* _EXERCISE INSTRUCTIONS_
Filter the records down to the lines that hold the word "above", and copy each of those lines.

* _SUPPLIED RECORDS_
= Beginning of Section =
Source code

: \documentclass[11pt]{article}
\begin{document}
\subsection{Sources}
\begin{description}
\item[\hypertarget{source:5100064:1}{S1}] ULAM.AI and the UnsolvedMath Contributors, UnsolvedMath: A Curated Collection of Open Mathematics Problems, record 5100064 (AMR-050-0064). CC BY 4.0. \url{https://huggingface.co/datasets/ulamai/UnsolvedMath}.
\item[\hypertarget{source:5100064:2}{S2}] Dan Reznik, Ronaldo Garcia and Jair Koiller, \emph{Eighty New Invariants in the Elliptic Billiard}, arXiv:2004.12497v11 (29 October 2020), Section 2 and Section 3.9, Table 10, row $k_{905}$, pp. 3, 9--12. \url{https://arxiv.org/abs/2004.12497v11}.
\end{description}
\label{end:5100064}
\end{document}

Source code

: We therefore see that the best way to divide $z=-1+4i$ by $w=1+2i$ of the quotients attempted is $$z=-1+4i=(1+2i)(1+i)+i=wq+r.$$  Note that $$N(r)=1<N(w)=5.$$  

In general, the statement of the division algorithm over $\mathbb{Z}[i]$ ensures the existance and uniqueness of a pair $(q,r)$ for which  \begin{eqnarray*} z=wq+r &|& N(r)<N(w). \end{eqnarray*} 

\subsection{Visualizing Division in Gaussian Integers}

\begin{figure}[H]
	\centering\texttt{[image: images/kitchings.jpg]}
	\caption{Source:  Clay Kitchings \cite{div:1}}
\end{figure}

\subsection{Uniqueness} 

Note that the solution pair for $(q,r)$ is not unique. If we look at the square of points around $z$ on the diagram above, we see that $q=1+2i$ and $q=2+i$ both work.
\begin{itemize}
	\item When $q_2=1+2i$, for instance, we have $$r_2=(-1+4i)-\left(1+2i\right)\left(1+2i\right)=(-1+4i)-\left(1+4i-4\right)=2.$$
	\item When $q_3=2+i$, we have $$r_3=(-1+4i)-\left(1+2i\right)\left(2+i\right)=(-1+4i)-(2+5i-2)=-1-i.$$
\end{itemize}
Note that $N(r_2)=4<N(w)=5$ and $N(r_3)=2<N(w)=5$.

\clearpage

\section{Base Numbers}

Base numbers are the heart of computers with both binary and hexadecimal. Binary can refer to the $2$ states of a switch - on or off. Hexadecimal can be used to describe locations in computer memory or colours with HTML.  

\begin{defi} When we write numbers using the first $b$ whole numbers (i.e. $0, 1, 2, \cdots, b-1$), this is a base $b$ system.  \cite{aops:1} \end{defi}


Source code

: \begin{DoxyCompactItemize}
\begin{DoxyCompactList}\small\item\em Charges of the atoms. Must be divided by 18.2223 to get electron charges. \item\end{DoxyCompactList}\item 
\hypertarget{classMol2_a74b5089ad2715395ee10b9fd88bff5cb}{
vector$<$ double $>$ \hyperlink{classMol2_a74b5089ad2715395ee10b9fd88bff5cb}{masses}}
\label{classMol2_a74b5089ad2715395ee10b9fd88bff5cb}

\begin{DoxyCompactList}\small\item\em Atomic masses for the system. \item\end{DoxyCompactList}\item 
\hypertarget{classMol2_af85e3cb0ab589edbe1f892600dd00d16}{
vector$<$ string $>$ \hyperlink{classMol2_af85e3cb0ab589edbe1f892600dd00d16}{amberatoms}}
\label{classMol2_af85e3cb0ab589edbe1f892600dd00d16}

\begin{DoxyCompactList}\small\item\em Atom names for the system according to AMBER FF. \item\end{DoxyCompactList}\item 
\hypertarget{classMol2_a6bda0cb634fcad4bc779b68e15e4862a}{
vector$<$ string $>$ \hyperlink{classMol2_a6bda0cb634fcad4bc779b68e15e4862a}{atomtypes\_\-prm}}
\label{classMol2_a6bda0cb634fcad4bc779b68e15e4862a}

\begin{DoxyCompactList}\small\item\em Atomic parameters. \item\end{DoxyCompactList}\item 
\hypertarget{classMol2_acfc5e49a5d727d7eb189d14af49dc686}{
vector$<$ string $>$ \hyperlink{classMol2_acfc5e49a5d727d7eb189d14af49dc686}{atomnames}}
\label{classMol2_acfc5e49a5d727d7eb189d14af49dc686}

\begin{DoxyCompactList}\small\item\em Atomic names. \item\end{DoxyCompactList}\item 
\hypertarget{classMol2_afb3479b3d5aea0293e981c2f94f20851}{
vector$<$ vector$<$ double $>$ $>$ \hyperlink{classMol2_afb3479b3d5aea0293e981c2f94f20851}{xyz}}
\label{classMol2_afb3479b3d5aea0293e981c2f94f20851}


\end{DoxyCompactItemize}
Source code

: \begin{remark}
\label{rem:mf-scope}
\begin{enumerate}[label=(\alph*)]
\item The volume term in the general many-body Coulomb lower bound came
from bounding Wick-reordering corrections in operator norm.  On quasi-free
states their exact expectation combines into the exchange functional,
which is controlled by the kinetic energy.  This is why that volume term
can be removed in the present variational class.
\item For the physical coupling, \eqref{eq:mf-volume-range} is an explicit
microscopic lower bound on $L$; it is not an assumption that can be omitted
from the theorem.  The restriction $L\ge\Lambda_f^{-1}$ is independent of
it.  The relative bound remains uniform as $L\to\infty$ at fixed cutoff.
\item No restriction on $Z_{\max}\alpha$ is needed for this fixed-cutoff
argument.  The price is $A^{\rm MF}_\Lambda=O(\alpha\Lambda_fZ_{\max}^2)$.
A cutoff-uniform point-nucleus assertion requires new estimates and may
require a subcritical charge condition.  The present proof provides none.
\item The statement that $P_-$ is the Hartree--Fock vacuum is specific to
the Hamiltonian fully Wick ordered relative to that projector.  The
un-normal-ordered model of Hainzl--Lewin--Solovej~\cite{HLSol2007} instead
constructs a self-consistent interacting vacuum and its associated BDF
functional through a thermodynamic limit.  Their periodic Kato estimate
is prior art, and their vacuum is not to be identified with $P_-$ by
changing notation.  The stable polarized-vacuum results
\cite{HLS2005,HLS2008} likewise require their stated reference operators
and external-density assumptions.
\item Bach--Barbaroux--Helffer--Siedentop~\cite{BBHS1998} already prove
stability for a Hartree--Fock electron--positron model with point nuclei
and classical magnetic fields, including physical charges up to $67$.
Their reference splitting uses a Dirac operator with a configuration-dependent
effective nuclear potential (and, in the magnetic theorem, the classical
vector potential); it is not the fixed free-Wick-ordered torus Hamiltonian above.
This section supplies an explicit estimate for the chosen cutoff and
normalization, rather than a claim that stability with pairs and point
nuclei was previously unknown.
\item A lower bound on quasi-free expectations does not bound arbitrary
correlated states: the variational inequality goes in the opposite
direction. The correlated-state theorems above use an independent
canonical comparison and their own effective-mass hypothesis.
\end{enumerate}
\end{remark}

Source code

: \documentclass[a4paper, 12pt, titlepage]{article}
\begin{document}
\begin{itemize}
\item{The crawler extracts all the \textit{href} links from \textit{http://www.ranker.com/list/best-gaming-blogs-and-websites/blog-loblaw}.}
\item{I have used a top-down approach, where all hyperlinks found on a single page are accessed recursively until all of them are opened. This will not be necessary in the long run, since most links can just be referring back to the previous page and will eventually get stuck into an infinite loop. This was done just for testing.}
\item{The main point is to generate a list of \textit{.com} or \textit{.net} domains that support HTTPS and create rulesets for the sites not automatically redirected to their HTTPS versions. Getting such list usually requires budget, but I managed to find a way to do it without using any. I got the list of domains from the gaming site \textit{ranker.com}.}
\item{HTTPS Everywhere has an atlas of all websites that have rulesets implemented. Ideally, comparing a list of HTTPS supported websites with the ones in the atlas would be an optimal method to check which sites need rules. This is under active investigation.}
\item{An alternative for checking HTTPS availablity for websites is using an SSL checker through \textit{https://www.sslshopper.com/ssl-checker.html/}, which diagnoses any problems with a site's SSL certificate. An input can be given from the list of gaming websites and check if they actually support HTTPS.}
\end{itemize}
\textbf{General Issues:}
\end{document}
= End of Section =
= Beginning of Section =
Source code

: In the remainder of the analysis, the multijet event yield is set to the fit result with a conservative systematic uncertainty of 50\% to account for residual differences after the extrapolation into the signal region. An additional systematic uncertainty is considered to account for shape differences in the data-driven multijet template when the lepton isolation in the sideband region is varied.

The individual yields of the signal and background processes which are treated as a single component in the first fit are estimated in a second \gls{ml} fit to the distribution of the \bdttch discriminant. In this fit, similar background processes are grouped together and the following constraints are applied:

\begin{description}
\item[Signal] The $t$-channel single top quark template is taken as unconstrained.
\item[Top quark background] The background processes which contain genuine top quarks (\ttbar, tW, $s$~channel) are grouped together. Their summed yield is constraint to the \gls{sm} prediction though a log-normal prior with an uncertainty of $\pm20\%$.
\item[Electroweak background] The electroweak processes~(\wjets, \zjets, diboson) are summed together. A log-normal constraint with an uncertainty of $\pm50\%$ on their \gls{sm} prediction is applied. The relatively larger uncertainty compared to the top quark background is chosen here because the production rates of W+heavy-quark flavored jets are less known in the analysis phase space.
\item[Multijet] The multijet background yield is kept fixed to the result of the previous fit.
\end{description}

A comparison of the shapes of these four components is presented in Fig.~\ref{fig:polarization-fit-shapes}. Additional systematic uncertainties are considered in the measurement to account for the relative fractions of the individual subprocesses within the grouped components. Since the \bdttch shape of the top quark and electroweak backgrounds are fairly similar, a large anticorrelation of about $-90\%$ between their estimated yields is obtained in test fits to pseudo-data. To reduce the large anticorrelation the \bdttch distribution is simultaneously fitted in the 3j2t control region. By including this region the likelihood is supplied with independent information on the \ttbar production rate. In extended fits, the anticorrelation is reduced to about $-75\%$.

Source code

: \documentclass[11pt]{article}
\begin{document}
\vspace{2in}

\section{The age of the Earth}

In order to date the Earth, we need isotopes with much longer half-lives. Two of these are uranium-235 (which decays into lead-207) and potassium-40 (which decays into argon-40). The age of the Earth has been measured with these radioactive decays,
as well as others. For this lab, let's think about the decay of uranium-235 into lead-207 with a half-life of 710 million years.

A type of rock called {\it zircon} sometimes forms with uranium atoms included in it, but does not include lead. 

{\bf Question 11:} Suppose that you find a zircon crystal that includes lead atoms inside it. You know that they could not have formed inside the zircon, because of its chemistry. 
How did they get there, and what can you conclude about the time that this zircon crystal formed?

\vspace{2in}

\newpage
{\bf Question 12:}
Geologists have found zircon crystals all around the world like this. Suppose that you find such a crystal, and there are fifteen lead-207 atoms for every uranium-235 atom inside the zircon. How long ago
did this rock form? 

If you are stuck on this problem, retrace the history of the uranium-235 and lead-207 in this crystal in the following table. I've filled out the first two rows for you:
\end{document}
= End of Section =
* _COMPLETED TASK_
Note that the solution pair for $(q,r)$ is not unique. If we look at the square of points around $z$ on the diagram above, we see that $q=1+2i$ and $q=2+i$ both work.
vector potential); it is not the fixed free-Wick-ordered torus Hamiltonian above.
direction. The correlated-state theorems above use an independent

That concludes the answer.